What's better, beyond cost and privacy
A model fine-tuned on the institution's own fraud history is a meaningfully better tool.
It knows the specific patterns that have predicted fraud in this institution's customer base. It knows which merchants tend to appear in chargebacks. It knows which customer behaviors are consistent with the customer's profile and which are anomalous in the specific way the institution's typical fraud cases are anomalous.
A general cloud LLM has none of this prior. It produces competent explanations, but it is rediscovering patterns the institution already knows.
The fine-tuned local model produces better analyst-facing explanations. The analysts trust the model more. The false positive rate, the false negative rate, and the analyst review time all improve.
When the cloud LLM is still defensible
A few cases where cloud-LLM-based fraud workflows are still the right answer.
For brand-new institutions or new product lines without enough historical data to fine-tune. In the first six to twelve months, the cloud LLM's breadth compensates for the missing training data.
For institutions whose regulators have not yet objected to cloud LLM usage in this category. As of writing, the regulatory pressure varies dramatically by jurisdiction. In some markets, the cloud LLM is still acceptable; in others, it is not.
For workflows that are batch and not latency-sensitive — quarterly fraud trend reports, retrospective case reviews — the latency argument doesn't apply, and the cost is the only meaningful axis. For these workflows, the cloud may still be acceptable depending on the institution's privacy posture.
For everything else — the high-volume, real-time, regulator-relevant transaction review work that constitutes most of the AI in modern fraud operations — the local-SLM case is strong, and the privacy case is closer to mandatory than to optional.
The pattern, in financial services
Avery NXR is not a fraud detection tool. It scaffolds Next.js applications. The architectural pattern repeats.

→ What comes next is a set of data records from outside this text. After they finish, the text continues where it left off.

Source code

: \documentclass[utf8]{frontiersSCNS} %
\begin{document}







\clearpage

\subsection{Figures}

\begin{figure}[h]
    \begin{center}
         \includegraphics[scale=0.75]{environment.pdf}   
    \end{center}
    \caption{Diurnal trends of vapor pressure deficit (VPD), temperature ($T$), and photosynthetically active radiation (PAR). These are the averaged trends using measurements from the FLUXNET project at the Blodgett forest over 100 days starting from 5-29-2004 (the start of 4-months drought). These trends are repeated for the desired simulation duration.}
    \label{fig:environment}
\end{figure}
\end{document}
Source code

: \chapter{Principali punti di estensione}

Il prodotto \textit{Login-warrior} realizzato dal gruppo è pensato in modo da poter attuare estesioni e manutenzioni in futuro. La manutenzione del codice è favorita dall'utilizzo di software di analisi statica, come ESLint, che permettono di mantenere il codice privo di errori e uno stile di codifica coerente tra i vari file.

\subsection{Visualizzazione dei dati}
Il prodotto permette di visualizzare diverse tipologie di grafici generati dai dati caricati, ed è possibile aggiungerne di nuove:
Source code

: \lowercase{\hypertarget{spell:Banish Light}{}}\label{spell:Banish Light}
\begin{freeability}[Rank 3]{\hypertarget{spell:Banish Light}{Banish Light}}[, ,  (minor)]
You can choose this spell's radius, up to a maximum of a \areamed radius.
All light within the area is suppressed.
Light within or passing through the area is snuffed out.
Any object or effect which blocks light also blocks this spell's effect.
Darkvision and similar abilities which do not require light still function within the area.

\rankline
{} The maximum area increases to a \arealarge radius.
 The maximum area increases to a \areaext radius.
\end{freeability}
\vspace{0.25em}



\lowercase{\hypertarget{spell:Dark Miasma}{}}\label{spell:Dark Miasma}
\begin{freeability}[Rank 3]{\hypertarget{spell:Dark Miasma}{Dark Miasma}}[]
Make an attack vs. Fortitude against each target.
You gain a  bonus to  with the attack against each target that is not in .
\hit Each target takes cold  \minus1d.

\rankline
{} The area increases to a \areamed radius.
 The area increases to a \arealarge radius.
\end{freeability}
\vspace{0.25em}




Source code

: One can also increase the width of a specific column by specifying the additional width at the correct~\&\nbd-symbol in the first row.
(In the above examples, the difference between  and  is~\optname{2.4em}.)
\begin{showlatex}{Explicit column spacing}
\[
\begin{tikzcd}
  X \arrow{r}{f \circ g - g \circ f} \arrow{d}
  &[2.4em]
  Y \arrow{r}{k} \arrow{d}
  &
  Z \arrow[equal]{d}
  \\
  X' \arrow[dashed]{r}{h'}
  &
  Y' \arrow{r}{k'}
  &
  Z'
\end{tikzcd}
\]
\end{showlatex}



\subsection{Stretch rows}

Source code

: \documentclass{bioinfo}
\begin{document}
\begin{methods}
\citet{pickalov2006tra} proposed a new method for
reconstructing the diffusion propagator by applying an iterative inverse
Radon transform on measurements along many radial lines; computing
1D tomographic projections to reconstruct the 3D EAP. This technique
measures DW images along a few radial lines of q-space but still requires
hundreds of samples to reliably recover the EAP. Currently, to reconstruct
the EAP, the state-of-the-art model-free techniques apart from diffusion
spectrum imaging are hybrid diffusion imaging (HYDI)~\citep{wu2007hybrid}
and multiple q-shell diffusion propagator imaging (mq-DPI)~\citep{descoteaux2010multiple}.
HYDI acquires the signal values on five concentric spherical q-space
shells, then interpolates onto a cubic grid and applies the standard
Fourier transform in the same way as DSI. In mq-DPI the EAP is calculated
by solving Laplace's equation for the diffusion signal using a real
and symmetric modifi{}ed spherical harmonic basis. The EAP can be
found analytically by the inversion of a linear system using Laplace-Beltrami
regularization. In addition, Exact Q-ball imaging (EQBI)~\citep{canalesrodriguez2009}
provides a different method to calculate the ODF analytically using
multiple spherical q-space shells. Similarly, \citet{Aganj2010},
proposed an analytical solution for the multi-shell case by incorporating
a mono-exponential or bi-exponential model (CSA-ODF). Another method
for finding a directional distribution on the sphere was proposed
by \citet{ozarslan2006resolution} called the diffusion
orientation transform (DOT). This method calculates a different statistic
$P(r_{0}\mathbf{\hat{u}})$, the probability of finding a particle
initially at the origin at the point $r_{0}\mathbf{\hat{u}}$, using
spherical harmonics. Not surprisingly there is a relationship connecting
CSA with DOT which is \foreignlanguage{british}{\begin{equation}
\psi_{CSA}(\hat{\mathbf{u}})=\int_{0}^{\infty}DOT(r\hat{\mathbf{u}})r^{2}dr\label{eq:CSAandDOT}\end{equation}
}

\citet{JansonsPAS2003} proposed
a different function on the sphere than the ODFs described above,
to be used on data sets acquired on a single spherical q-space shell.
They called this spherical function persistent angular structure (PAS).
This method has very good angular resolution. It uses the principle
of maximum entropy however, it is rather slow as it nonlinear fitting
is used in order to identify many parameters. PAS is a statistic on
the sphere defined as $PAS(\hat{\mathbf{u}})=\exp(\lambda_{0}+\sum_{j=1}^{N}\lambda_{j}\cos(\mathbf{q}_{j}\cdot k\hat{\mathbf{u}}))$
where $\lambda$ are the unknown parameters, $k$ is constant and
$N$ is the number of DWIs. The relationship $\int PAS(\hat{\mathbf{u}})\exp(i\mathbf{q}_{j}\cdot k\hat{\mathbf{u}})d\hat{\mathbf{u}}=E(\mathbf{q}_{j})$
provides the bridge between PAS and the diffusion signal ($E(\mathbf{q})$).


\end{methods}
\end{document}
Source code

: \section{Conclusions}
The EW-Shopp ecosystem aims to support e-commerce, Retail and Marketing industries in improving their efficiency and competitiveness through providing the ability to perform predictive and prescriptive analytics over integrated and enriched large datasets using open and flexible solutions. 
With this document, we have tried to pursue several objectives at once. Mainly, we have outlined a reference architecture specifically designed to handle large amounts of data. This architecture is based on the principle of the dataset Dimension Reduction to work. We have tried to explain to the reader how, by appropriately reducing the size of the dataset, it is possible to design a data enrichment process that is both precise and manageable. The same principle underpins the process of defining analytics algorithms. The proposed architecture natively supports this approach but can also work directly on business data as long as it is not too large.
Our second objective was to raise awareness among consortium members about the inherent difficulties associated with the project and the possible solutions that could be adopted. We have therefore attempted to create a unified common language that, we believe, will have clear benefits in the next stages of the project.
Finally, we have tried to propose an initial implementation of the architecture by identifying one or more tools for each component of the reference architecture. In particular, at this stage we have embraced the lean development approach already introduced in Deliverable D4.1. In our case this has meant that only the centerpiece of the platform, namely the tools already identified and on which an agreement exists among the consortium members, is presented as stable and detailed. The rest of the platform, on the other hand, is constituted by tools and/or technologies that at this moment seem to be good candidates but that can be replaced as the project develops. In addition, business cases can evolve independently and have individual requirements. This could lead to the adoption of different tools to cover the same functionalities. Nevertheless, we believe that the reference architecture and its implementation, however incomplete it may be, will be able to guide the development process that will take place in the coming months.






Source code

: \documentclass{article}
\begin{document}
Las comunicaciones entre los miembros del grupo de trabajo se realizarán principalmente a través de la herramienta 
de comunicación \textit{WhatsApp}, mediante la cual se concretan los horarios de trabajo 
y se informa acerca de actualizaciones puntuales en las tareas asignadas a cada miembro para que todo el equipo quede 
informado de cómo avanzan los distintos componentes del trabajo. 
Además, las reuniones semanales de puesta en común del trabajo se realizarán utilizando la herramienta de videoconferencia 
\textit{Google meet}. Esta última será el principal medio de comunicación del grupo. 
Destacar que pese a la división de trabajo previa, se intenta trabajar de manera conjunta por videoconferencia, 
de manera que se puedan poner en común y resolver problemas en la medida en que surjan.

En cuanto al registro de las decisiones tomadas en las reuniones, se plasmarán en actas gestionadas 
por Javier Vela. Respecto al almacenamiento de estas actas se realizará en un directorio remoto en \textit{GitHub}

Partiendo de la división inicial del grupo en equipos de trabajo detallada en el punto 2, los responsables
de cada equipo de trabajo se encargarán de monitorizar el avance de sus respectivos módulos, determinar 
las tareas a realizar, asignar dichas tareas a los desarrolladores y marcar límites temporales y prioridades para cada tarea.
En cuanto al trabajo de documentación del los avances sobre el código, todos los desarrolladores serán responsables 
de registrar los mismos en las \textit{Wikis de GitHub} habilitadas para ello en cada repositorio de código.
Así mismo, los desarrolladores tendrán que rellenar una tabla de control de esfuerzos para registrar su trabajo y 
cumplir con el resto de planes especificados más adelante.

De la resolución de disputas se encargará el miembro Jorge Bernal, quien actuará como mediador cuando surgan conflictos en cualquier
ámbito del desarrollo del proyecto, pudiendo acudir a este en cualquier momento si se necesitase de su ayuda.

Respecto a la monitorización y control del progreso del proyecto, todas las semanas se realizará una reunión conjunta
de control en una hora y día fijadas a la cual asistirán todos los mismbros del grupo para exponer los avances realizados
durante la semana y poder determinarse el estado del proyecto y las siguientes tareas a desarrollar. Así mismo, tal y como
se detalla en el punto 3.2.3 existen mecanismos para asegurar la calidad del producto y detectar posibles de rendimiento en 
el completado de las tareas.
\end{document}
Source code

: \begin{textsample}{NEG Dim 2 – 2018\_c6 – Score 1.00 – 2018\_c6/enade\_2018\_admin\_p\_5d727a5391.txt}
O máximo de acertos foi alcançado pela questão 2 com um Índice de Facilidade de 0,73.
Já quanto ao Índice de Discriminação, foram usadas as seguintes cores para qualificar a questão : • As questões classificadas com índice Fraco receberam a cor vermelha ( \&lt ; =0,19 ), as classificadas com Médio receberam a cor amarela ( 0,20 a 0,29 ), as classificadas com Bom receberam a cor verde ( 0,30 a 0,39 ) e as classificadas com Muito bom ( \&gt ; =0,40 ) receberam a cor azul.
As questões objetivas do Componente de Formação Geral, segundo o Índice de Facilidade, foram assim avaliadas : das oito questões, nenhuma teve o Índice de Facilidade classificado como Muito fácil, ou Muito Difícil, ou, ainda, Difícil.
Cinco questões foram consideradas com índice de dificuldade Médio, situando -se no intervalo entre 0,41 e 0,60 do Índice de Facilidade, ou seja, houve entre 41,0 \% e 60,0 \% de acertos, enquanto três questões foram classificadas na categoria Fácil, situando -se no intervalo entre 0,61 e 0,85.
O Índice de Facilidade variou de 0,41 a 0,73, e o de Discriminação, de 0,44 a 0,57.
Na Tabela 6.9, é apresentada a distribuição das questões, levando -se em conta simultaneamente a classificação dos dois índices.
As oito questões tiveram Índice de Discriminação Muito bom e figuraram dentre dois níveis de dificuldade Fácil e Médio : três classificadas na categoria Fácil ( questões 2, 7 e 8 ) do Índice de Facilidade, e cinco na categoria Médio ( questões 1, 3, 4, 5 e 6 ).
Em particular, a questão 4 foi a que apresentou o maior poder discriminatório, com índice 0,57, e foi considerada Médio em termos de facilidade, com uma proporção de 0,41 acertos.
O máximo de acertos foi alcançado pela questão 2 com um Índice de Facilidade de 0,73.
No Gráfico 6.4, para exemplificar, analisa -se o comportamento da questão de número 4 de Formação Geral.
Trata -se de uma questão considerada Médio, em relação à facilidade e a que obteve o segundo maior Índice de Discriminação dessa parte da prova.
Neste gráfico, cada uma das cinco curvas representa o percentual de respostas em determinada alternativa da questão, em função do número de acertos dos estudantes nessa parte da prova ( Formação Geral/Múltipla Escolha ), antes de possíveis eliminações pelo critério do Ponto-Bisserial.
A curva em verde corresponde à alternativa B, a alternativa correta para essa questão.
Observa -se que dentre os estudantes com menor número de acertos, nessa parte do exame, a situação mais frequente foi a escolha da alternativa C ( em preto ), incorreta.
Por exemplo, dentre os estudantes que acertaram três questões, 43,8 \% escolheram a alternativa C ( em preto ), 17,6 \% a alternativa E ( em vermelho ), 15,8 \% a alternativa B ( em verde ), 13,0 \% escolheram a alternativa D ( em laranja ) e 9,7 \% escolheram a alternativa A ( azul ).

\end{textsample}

Fraud detection is a narrow, repetitive, extreme-volume, extreme-privacy, latency-sensitive workload. The economics, the privacy story, and the regulatory pressure all point toward local inference as the right architecture for this category.
The vendors that build excellent fraud and AML tooling on local infrastructure — with appropriate fine-tuning, edge-deployment, and evidence packages for regulatory review — are going to find willing buyers in every financial institution worth talking to. The cloud-LLM-default products will hold the market until the regulatory pressure forces the architectural shift.
We expect that shift to be relatively rapid in financial services compared to other operational categories, because the regulatory pressure compounds with the cost pressure and the privacy pressure. The institutions that move first will be ahead of the curve on cost, on privacy, and on regulatory standing simultaneously.